Divide, Cache, Conquer: Dichotomic Prompting for Efficient Multi-Label LLM-Based Classification
Mikołaj Langner, Jan Eliasz, Ewa Rudnicka, Jan Kocoń
TL;DR
This paper addresses efficient multi-label text classification in settings where the label space evolves over time. It introduces a dichotomic prompting framework that treats each label as an independent yes/no decision and leverages prefix caching to accelerate inference on decoder-only LLMs, with a distillation pipeline to train small language models from a high-capacity teacher. The authors show that dichotomic prompting achieves comparable accuracy to structured JSON prompts and yields superior zero-shot robustness for unseen labels, while delivering substantial speedups on short texts. They demonstrate these gains on a 10k Polish affective dataset covering $K=24$ dimensions, with four small models (HerBERT-Large, PLLuM-8B, CLARIN-1B, Gemma3-1B) trained via DeepSeek-V3 pseudo-labels. The framework is generalizable to other domains and languages, offering a scalable, cost-efficient solution for dynamic multi-label classification.
Abstract
We introduce a method for efficient multi-label text classification with large language models (LLMs), built on reformulating classification tasks as sequences of dichotomic (yes/no) decisions. Instead of generating all labels in a single structured response, each target dimension is queried independently, which, combined with a prefix caching mechanism, yields substantial efficiency gains for short-text inference without loss of accuracy.

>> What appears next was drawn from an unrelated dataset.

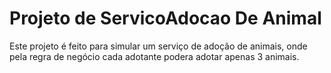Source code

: # Projeto de ServicoAdocao De Animal

Este projeto é feito para simular um serviço de adoção de animais, onde pela regra de negócio cada adotante
podera adotar apenas 3 animais.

To demonstrate the approach, we focus on affective text analysis, covering 24 dimensions including emotions and sentiment. Using LLM-to-SLM distillation, a powerful annotator model (DeepSeek-V3) provides multiple annotations per text, which are aggregated to fine-tune smaller models (HerBERT-Large, CLARIN-1B, PLLuM-8B, Gemma3-1B). The fine-tuned models show significant improvements over zero-shot baselines, particularly on the dimensions seen during training. Our findings suggest that decomposing multi-label classification into dichotomic queries, combined with distillation and cache-aware inference, offers a scalable and effective framework for LLM-based classification. While we validate the method on affective states, the approach is general and applicable across domains.